─── GIVEN RECORDS ───

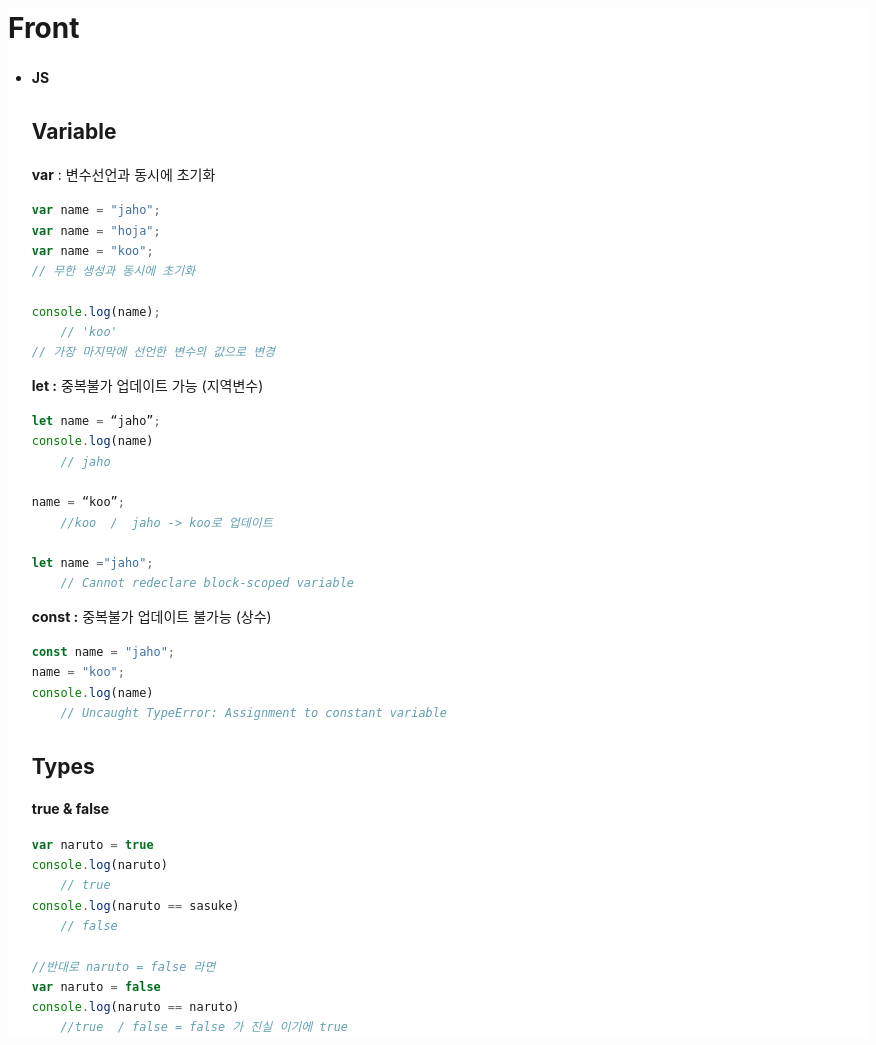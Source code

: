 # Front

- **JS**
    
    ## Variable
    
    **var** : 변수선언과 동시에 초기화
    
    ```jsx
    var name = "jaho";
    var name = "hoja";
    var name = "koo";
    // 무한 생성과 동시에 초기화
    
    console.log(name);
    	// 'koo'
    // 가장 마지막에 선언한 변수의 값으로 변경
    ```
    
    **let :** 중복불가 업데이트 가능 (지역변수)
    
    ```jsx
    let name = “jaho”;
    console.log(name)
    	// jaho
    
    name = “koo”;
    	//koo  /  jaho -> koo로 업데이트
    
    let name ="jaho";
    	// Cannot redeclare block-scoped variable
    ```
    
    **const :** 중복불가 업데이트 불가능 (상수)
    
    ```jsx
    const name = "jaho";
    name = "koo";
    console.log(name)
    	// Uncaught TypeError: Assignment to constant variable
    ```
    
    ## Types
    
    **true & false**
    
    ```jsx
    var naruto = true
    console.log(naruto)
    	// true
    console.log(naruto == sasuke)
    	// false
    
    //반대로 naruto = false 라면
    var naruto = false
    console.log(naruto == naruto)
    	//true  / false = false 가 진실 이기에 true
    ```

───

**WHAT NEEDS TO BE DONE**
Using the data above, say how many lines include the word "console". Write only that number.

**OUTPUT**
6